Pedro Álvarez de Soutomaior (c. 1430 – 1486), known by the sobriquet Pedro Madruga, was a Galician nobleman and knight. He was a notable  figure in Galicia where he exerted certain influence in the Portuguese court, as well as spending time in that of Castile. He was one of the leading lords who suppressed the Irmandiño peasant revolts in the 1460s, and also fought in favor of the Portuguese-backed claimant to the Castilian throne, Joanna la Beltraneja, in the War of the Castilian Succession.

Family
Pedro was the illegitimate son of Fernán Eanes de Soutomaior; his mother has never been identified for certain. When Fernán died, his estates passed to his legitimate son, Alvaro. However, Alvaro died whilst still unmarried, and although the next legal heir was Alvaro's aunt, provision was made with her agreement to allow Pedro to inherit the estates instead. He was subsequently legitimized by the sovereigns of Castile and Portugal, and became Don Pedro Alvarez de Sotomayor. He married Teresa de Távora, who came from a noble Portuguese family. His children included Cristóbal de Sotomayor, who would sail with Diego Columbus (eldest son of Christopher Columbus) to the West Indies. Cristóbal would become governor of Puerto Rico.

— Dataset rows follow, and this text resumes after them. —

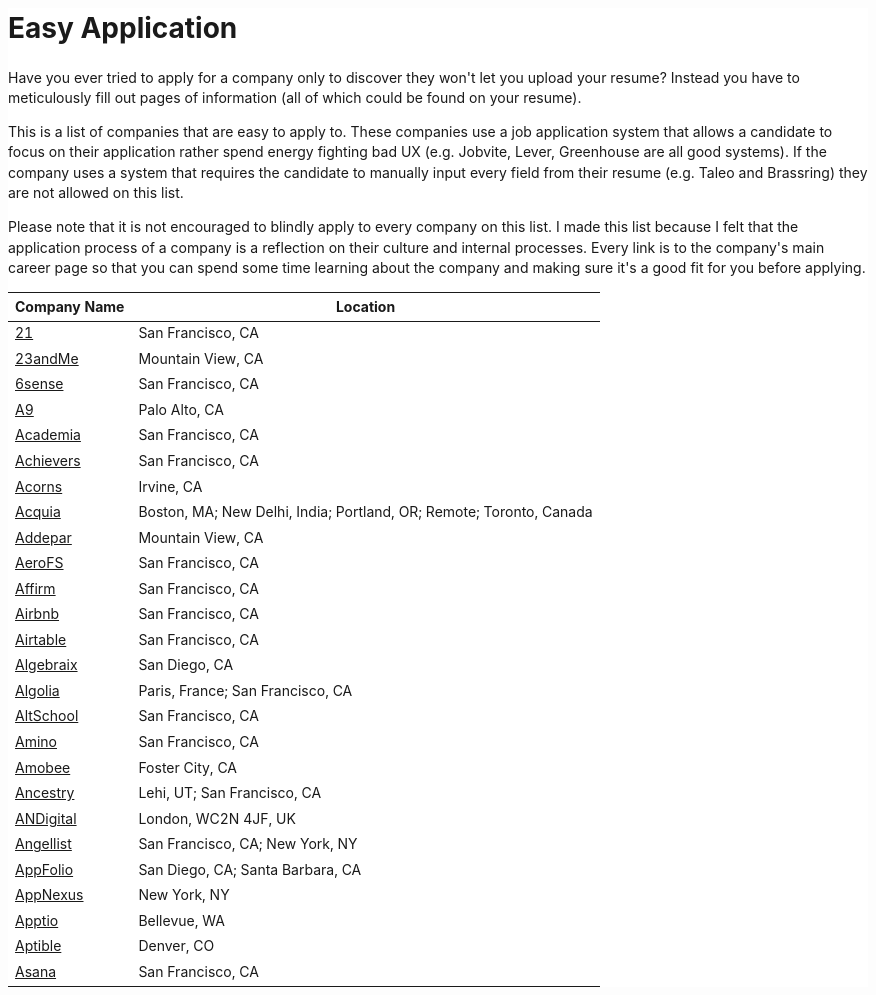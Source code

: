 # Easy Application

Have you ever tried to apply for a company only to discover they won't let you upload your resume? Instead you have to meticulously fill out pages of information (all of which could be found on your resume).

This is a list of companies that are easy to apply to. These companies use a job application system that allows a candidate to focus on their application rather spend energy fighting bad UX (e.g. Jobvite, Lever, Greenhouse are all good systems). If the company uses a system that requires the candidate to manually input every field from their resume (e.g. Taleo and Brassring) they are not allowed on this list.

Please note that it is not encouraged to blindly apply to every company on this list. I made this list because I felt that the application process of a company is a reflection on their culture and internal processes. Every link is to the company's main career page so that you can spend some time learning about the company and making sure it's a good fit for you before applying.


| Company Name | Location |
| --- | --- |
| [21](https://jobs.lever.co/21) | San Francisco, CA |
| [23andMe](https://www.23andme.com/careers/) | Mountain View, CA |
| [6sense](https://6sense.com/about-us/careers-and-culture/) | San Francisco, CA |
| [A9](http://www.a9.com/work-with-us/) | Palo Alto, CA |
| [Academia](http://www.academia.edu/hiring) | San Francisco, CA |
| [Achievers](https://www.achievers.com/careers/jobs) | San Francisco, CA  |
| [Acorns](https://www.acorns.com/careers) | Irvine, CA |
| [Acquia](https://www.acquia.com/careers/open-positions) | Boston, MA; New Delhi, India; Portland, OR; Remote; Toronto, Canada |
| [Addepar](https://addepar.com/careers/) | Mountain View, CA |
| [AeroFS](https://www.aerofs.com/company/careers/) | San Francisco, CA |
| [Affirm](https://www.affirm.com/careers/) | San Francisco, CA |
| [Airbnb](https://www.airbnb.com/careers) | San Francisco, CA |
| [Airtable](https://airtable.com/jobs) | San Francisco, CA |
| [Algebraix](http://algebraixdata.com/section/careers/) | San Diego, CA |
| [Algolia](https://www.algolia.com/careers) | Paris, France; San Francisco, CA |
| [AltSchool](https://www.altschool.com/about/careers) | San Francisco, CA |
| [Amino](https://amino.com/careers/) | San Francisco, CA |
| [Amobee](http://www.amobee.com/careers/) | Foster City, CA |
| [Ancestry](http://www.ancestry.com/corporate/careers/) | Lehi, UT; San Francisco, CA |
| [ANDigital](https://and.digital/join-us/) | London, WC2N 4JF, UK |
| [Angellist](https://angel.co/angellist/jobs) | San Francisco, CA; New York, NY |
| [AppFolio](http://www.appfolioinc.com/jobs) | San Diego, CA; Santa Barbara, CA |
| [AppNexus](https://www.appnexus.com/en/company/careers) | New York, NY |
| [Apptio](http://www.apptio.com/about/careers) | Bellevue, WA |
| [Aptible](https://www.aptible.com/company/) | Denver, CO |
| [Asana](https://asana.com/jobs) | San Francisco, CA |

Pedro's ancestral home was Soutomaior Castle, although he also resided for periods of his life in the courts of Castile and Portugal.

Nickname
Pedro Álvarez de Sotomayor acquired the epithet "Madruga" because he would "rise early" () in the morning. According to legend he first gained the nickname as a result of a dispute with the Count of Ribadavia concerning the boundaries of their respective lands. To settle the dispute the two men agreed to rise at the first cockcrow, mount their horses, and ride toward each other's castle. Their meeting point would mark the new boundary. Instead of waiting until dawn Pedro Alvarez decided that first cockcrow was at midnight, and so rode through the night until he reached his rival's castle. When the Count emerged on hearing the dawn cockcrow, he found don Pedro standing at his door, and exclaimed “Madrugas Pedro, madrugas!” (You’re an early riser, Pedro; An early riser)

Career
Pedro Madruga was a figure in the court of Henry IV of Castile, and the king entrusted him with the role of keeping the powerful Bishop of Santiago, Alonso de Fonseca, under control.

In the 1460s the second Irmandiño revolt erupted in Galicia when the peasantry rebelled against the regional nobility. Pedro Madruga had already sought refuge in Portugal. At the request of the nobles, he raised an army and confronted the irmandiños on several occasions until he finally managed to subdue them.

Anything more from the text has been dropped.